What is an "internal focusing" lens, and what are its advantages?
An internal focusing (IF) lens focuses by shifting select elements (usually elements in front of the lens diaphragm) within and independent of the outer lens barrel. With IF lenses, the outer barrel doesn't change in length or turn as the lens is focused. This makes IF lenses well-suited for use with lens-mounted accessories such as ring lights and filter systems.
Lens shades can also be larger and thus more effective, because the autofocus motors in IF lenses don't have to turn them. Other benefits of IF lenses: They're generally smaller and closer-focusing than comparable non-IF lenses.
I know that digital-only lenses cause corner vignetting when used on 35mm cameras, but I thought 35mm lenses worked on DSLRs without a hitch. So I was surprised, when I put Sigma and Tamron lenses on my new [Canon] EOS Digital Rebel XT, and the camera's LCD flashed "Error Code 99." What are my options?
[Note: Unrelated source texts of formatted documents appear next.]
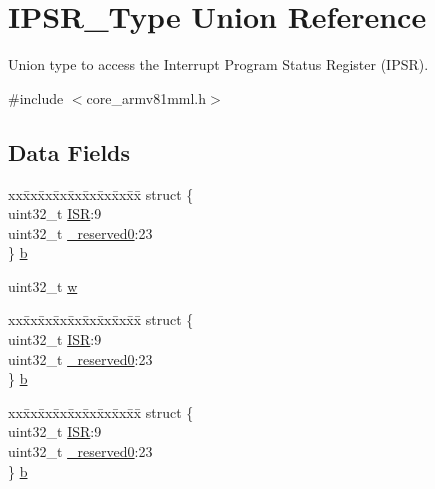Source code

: \hypertarget{union_i_p_s_r___type}{}\section{I\+P\+S\+R\+\_\+\+Type Union Reference}
\label{union_i_p_s_r___type}


Union type to access the Interrupt Program Status Register (I\+P\+SR).  




{\ttfamily \#include $<$core\+\_\+armv81mml.\+h$>$}

\subsection*{Data Fields}
\begin{DoxyCompactItemize}
\item 
\begin{tabbing}
xx\=xx\=xx\=xx\=xx\=xx\=xx\=xx\=xx\=\kill
struct \{\\
\>uint32\_t \mbox{\hyperlink{union_i_p_s_r___type_ad502ba7dbb2aab5f87c782b28f02622d}{ISR}}:9\\
\>uint32\_t \mbox{\hyperlink{union_i_p_s_r___type_ac8a6a13838a897c8d0b8bc991bbaf7c1}{\_reserved0}}:23\\
\} \mbox{\hyperlink{union_i_p_s_r___type_a3758147356a15906221a5625a27d9048}{b}}\\

\end{tabbing}\item 
uint32\+\_\+t \mbox{\hyperlink{union_i_p_s_r___type_ad0fb62e7a08e70fc5e0a76b67809f84b}{w}}
\item 
\begin{tabbing}
xx\=xx\=xx\=xx\=xx\=xx\=xx\=xx\=xx\=\kill
struct \{\\
\>uint32\_t \mbox{\hyperlink{union_i_p_s_r___type_ad502ba7dbb2aab5f87c782b28f02622d}{ISR}}:9\\
\>uint32\_t \mbox{\hyperlink{union_i_p_s_r___type_ac8a6a13838a897c8d0b8bc991bbaf7c1}{\_reserved0}}:23\\
\} \mbox{\hyperlink{union_i_p_s_r___type_ad36fa78590879fac0e448d2b83be9034}{b}}\\

\end{tabbing}\item 
\begin{tabbing}
xx\=xx\=xx\=xx\=xx\=xx\=xx\=xx\=xx\=\kill
struct \{\\
\>uint32\_t \mbox{\hyperlink{union_i_p_s_r___type_ad502ba7dbb2aab5f87c782b28f02622d}{ISR}}:9\\
\>uint32\_t \mbox{\hyperlink{union_i_p_s_r___type_ac8a6a13838a897c8d0b8bc991bbaf7c1}{\_reserved0}}:23\\
\} \mbox{\hyperlink{union_i_p_s_r___type_ac424c5b49a721a7dbf69205402156fc9}{b}}\\


\end{tabbing}
\end{DoxyCompactItemize}
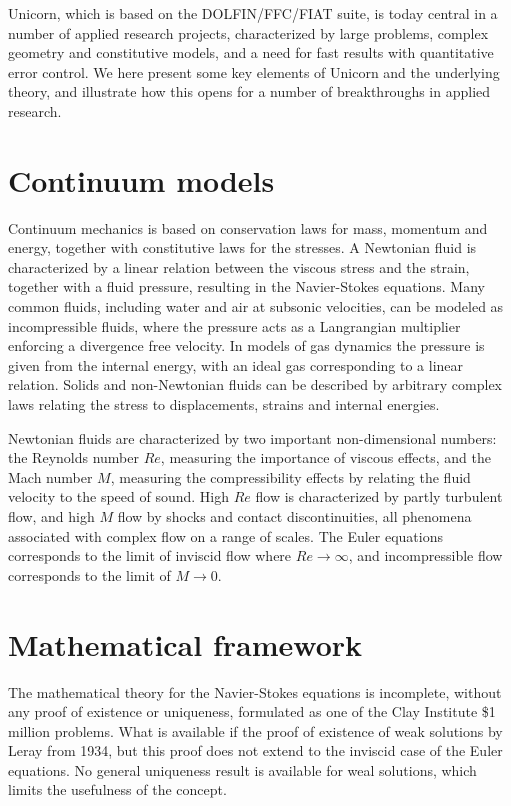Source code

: Unicorn, which is based on the DOLFIN/FFC/FIAT suite, is today central
in a number of applied research projects, characterized by large
problems, complex geometry and constitutive models, and a need for
fast results with quantitative error control.  We here present some
key elements of Unicorn and the underlying theory, and illustrate how
this opens for a number of breakthroughs in applied research.

\section{Continuum models}

Continuum mechanics is based on conservation laws for mass, momentum
and energy, together with constitutive laws for the stresses. A
Newtonian fluid is characterized by a linear relation between the
viscous stress and the strain, together with a fluid pressure,
resulting in the Navier-Stokes equations.  Many common fluids,
including water and air at subsonic velocities, can be modeled as
incompressible fluids, where the pressure acts as a Langrangian
multiplier enforcing a divergence free velocity. In models of gas
dynamics the pressure is given from the internal energy, with an ideal
gas corresponding to a linear relation.  Solids and non-Newtonian
fluids can be described by arbitrary complex laws relating the stress
to displacements, strains and internal energies.

Newtonian fluids are characterized by two important non-dimensional
numbers: the Reynolds number $Re$, measuring the importance of viscous
effects, and the Mach number $M$, measuring the compressibility
effects by relating the fluid velocity to the speed of sound. High
$Re$ flow is characterized by partly turbulent flow, and high $M$ flow
by shocks and contact discontinuities, all phenomena associated with
complex flow on a range of scales. The Euler equations corresponds to
the limit of inviscid flow where $Re \rightarrow \infty$, and
incompressible flow corresponds to the limit of $M\rightarrow 0$.

\section{Mathematical framework}

The mathematical theory for the Navier-Stokes equations is incomplete,
without any proof of existence or uniqueness, formulated as one of the
Clay Institute \$1 million problems. What is available if the proof of
existence of weak solutions by Leray from 1934, but this proof does
not extend to the inviscid case of the Euler equations. No general
uniqueness result is available for weal solutions, which limits the
usefulness of the concept.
Most often, Canon's Error Code 99 indicates incompatibility between a camera and lens. (Canon 35mm film cameras similarly blink the battery symbol.) A temporary fix is to shoot only at maximum aperture. The error code may disappear and normal readouts will return to the LCD.
Long-term, the issue can be solved inexpensively by returning the lens to its U.S. distributor to have its flexboard (or microprocessor) updated. Most independent lensmakers offer this for current lenses at no cost; you pay only the return postage. Call the customer service department at Sigma (800-896-6858), Tamron (800-827-8880), or Tokina (THK Photo, 800-421-1141) for more info.
What are aspheric lens elements, and what do they do?
Put simply, they're lens elements that are not sphere-shaped. Most camera lens elements have arc-shaped concave or convex front or back surfaces (see diagram); they're spheric. For many lens types, spheric elements can be combined to transmit light without introducing areas of fuzziness or bent lines (a.k.a. aberration and distortion).
However, with some lens types (usually ultrawide and large-aperture lenses), optical engineers can't easily control aberration or distortion with spherical elements alone. These lens types require one or more non-spherical ("aspheric") elements. Most aspherics are hybrids of a molded aspheric element made of plastic cemented onto a spheric element of glass. All-glass aspherics are less common because of the time and expense involved in grinding and polishing glass to the correct shape.